New report highlights challenges, progress for Cradle-to-Career pipeline for Boston schools

Report explores recent partnerships and encouraging improvement in kindergarten readiness

April 30, 2026

Boston – A new report from Opportunity Boston (formerly the Boston Opportunity Agenda) finds mixed results as education institutions work to recover from the damage caused by the COVID-19 pandemic. Opportunity Boston’s Cradle to Career Outcomes Report: Partnerships Driving Progress, examines how Boston Public Schools and Commonwealth Charter Schools students in Boston are faring across several areas, from Kindergarten Readiness (for BPS students) to early grade reading, middle grade math and several metrics related to high school graduation, career and life readiness and postsecondary success.

The report finds that while recovery is slow and uneven on many metrics post-pandemic, there has been important progress in the percentage of students coming into kindergarten ready to succeed. The percentage of students showing early literacy skills on the Measure of Academic Progress (MAP) reading fluency assessment rose from 66.7 percent in School Year 2022–2023 to 74.4 percent in School Year 2024–2025, with Black and Latino students, especially Latino males, making substantial progress, helping narrow achievement gaps.

“While MAP Fluency is just one measure of Kindergarten readiness, the growth is a promising sign that partnerships such as Every Child Ready and the Birth-to-Eight Collaborative, coupled with the city’s investments in Pre-K and the Office of Early Childhood are paying real dividends for Boston’s youngest learners and their families,” said Ayesha Cammaerts, Executive Director of Opportunity Boston.

On kindergarten readiness and several other metrics across the college-to-career curriculum, the report tracks key data, highlights key partnerships and explores next steps that can continue or accelerate the progress of Boston students. Across multiple areas, from early education through high school and into post-secondary education, the report highlights partnerships and programs worth extending and deepening to accelerate success.

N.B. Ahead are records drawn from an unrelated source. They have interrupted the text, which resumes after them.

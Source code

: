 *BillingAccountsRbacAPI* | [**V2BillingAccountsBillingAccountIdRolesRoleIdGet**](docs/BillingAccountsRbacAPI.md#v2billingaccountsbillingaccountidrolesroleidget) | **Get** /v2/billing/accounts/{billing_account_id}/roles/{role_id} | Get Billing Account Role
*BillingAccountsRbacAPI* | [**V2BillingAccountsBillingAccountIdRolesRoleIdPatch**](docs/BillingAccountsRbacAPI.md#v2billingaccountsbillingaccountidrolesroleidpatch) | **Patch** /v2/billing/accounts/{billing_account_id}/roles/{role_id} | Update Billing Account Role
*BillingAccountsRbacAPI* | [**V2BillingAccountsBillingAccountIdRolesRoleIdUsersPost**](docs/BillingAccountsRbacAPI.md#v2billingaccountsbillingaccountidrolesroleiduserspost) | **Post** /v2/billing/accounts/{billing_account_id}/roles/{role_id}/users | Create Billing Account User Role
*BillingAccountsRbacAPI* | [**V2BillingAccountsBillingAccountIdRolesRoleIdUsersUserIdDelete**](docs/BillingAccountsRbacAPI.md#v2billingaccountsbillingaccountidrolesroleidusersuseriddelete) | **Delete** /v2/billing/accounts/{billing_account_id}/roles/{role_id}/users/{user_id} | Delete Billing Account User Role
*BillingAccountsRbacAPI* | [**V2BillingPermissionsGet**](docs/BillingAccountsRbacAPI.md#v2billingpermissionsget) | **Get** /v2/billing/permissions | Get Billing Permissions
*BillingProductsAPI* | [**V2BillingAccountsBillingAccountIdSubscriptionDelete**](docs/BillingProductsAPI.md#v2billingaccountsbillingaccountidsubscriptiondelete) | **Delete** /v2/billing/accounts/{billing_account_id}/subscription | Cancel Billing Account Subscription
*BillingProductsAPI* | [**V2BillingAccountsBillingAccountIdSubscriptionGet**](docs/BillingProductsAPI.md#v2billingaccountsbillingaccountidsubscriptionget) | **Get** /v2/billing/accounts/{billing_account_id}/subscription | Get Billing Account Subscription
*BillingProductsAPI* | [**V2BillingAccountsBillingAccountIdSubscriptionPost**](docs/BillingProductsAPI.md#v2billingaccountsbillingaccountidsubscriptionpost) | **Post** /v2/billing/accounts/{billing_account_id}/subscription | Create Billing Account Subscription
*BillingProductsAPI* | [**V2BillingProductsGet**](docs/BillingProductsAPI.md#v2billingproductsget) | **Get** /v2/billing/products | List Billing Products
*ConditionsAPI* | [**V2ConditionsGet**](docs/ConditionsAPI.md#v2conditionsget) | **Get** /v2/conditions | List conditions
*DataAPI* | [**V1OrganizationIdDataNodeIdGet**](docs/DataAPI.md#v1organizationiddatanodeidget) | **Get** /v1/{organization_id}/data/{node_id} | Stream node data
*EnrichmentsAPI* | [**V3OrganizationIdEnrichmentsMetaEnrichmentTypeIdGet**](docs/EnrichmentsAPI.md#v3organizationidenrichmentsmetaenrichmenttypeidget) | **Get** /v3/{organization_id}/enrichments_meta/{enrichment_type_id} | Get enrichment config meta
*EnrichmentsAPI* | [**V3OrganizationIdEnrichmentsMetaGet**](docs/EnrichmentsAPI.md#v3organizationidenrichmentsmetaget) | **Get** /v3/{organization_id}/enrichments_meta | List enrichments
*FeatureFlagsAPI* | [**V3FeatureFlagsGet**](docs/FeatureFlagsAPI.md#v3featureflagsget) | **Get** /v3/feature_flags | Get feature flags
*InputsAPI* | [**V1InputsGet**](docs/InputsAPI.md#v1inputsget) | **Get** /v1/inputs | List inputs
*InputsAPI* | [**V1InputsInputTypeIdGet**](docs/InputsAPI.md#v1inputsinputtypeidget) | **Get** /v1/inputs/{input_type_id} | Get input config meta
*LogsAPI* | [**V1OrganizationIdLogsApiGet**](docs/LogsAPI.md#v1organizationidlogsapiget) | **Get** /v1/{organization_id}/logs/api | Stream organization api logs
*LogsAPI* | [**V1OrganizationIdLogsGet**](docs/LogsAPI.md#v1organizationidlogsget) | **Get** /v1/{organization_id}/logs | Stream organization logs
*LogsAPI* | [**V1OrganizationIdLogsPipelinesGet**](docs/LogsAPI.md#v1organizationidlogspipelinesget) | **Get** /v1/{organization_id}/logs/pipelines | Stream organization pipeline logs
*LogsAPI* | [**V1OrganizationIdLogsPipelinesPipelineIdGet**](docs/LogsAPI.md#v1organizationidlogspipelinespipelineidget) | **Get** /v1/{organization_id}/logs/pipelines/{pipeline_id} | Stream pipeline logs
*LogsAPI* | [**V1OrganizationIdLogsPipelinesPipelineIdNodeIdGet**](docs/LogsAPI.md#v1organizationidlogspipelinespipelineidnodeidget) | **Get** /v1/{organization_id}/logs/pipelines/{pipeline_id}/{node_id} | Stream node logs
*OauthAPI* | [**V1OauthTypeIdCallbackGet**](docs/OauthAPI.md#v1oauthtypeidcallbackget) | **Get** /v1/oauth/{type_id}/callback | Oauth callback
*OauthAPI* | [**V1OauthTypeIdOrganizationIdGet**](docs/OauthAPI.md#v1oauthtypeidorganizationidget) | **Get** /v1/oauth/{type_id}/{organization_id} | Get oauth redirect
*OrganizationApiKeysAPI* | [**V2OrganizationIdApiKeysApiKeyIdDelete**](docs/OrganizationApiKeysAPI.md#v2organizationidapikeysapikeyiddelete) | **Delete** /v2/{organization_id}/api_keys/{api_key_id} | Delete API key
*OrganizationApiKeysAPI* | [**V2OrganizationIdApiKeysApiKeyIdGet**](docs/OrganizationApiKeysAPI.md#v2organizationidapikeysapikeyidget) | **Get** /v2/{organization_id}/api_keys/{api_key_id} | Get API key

“When… resources are applied systematically, they produce measurable results: children enter school ready to learn, develop the skills and confidence to persist academically, and move toward meaningful career and life opportunities. Even students who fall behind are re-engaged, illustrating the results that coordinated efforts can achieve across the city,” the Opportunity Boston authors write in the report conclusion.

Throughout the report, the authors highlight place-based and other efforts that support and unlock opportunities for students, from early and middle-grade programs like Boston Reads and Wicked Math, to Boston Public Schools’ investment in My Career and Academic Plans (MyCAP), to efforts to expand Early College and other non-traditional pathways to connect students with pathways that can lead to career, life and post-secondary success.

However, the report also notes that in several measures of educational achievement, such as MCAS scores in Grade 3 reading and Grade 6 math, overall scores have recovered only slightly since the pandemic. 

The report, being released online only at opportunityboston.org and bostonopportunityagenda.org, is the first publication to be released since Opportunity Boston rebranded itself, having been founded in 2010 as the Boston Opportunity Agenda.